Son geste désespéré, compris par l’orchestre, fut le signal d’un ballet où les cigales s’enlacèrent aux houris cauchoises pour des poses plastiques, des danses ondulantes et lascives, sous des feux de Bengale arc-en-ciel allant jusqu’aux souliers pointus du troubadour qui continuait sa mimique de tambourin devant le château de ses aïeux dans une gloire d’apothéose…
Et c’était cela le roman d’Hortense ! Voilà ce que Paris en avait fait.
…Le timbre clair du vieux cartel, accroché dans sa chambre, ayant sonné une heure, elle se leva de la causeuse où elle était tombée anéantie en rentrant, regarda tout autour son doux nid de vierge, aux rassurantes tiédeurs d’un feu mourant, d’une veilleuse assoupie.
« Qu’est-ce que je fais donc là ? Pourquoi ne suis-je pas couchée ? »
Elle ne se souvenait plus, gardant seulement une courbature meurtrie de tout son être, et, dans sa tête, une rumeur qui lui battait le front. Elle fit deux pas, s’aperçut qu’elle avait encore son chapeau, son manteau, et tout lui revint. Le départ de là-bas après le rideau tombé, leur retour par le hideux marché plus allumé vers la fin, des bookmakers ivres se battant devant un comptoir, des voix cyniques chuchotant un chiffre sur son passage, puis la scène d’Audiberte à la sortie, voulant qu’elle vînt féliciter son frère, sa colère dans le fiacre, les injures que cette créature lui jetait pour s’humilier ensuite, lui baiser les mains en excuse ; tout cela confondu et dansant dans sa mémoire avec des cabrioles de clowns, des discordances de cloches, de cymbales, de crécelles, des montées de flammes multicolores autour du troubadour ridicule à qui elle avait donné son cœur. Une horreur physique la soulevait à cette idée.
« Non, non, jamais… j’aimerais mieux mourir ! »
Tout à coup elle aperçut dans la glace en face d’elle un spectre aux joues creuses, aux épaules étroites ramenées en avant d’un geste frileux.

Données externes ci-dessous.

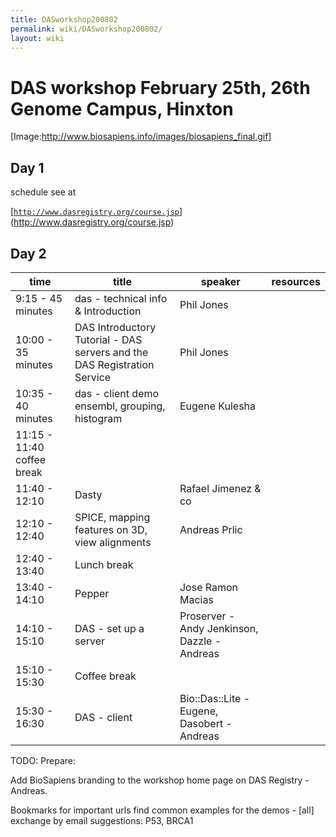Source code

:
 ```yaml
---
title: DASworkshop200802
permalink: wiki/DASworkshop200802/
layout: wiki
---
```


DAS workshop February 25th, 26th Genome Campus, Hinxton
=======================================================

\[Image:<http://www.biosapiens.info/images/biosapiens_final.gif>\]

Day 1
-----

schedule see at

[[`http://www.dasregistry.org/course.jsp`](http://www.dasregistry.org/course.jsp)](http://www.dasregistry.org/course.jsp)

Day 2
-----

| time                       | title                                                                    | speaker                                      | resources |
|----------------------------|--------------------------------------------------------------------------|----------------------------------------------|-----------|
| 9:15 - 45 minutes          | das - technical info & Introduction                                      | Phil Jones                                   |           |
| 10:00 - 35 minutes         | DAS Introductory Tutorial - DAS servers and the DAS Registration Service | Phil Jones                                   |
| 10:35 - 40 minutes         | das - client demo ensembl, grouping, histogram                           | Eugene Kulesha                               |           |
| 11:15 - 11:40 coffee break |                                                                          |                                              |
| 11:40 - 12:10              | Dasty                                                                    | Rafael Jimenez & co                          |           |
| 12:10 - 12:40              | SPICE, mapping features on 3D, view alignments                           | Andreas Prlic                                |           |
| 12:40 - 13:40              | Lunch break                                                              |                                              |
| 13:40 - 14:10              | Pepper                                                                   | Jose Ramon Macias                            |           |
| 14:10 - 15:10              | DAS - set up a server                                                    | Proserver - Andy Jenkinson, Dazzle - Andreas |           |
| 15:10 - 15:30              | Coffee break                                                             |                                              |
| 15:30 - 16:30              | DAS - client                                                             | Bio::Das::Lite - Eugene, Dasobert - Andreas  |           |

TODO: Prepare:

Add BioSapiens branding to the workshop home page on DAS Registry -
Andreas.

Bookmarks for important urls find common examples for the demos -
\[all\] exchange by email suggestions: P53, BRCA1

Cela lui ressemblait un peu, mais bien plus à cette princesse d’Anhalt dont sa curiosité apitoyée détaillait, à Arvillard, les tristes symptômes et qui venait de mourir à l’entrée de l’hiver.
« Tiens !… tiens !… »
Elle se pencha, s’approcha encore, se rappela l’inexplicable bonté qu’ils avaient tous là-bas pour elle, l’épouvante de sa mère, l’attendrissement du vieux Bouchereau à son départ, et comprit… Enfin elle le tenait, son dénoûment… Il venait tout seul… Il y avait assez longtemps qu’elle le cherchait.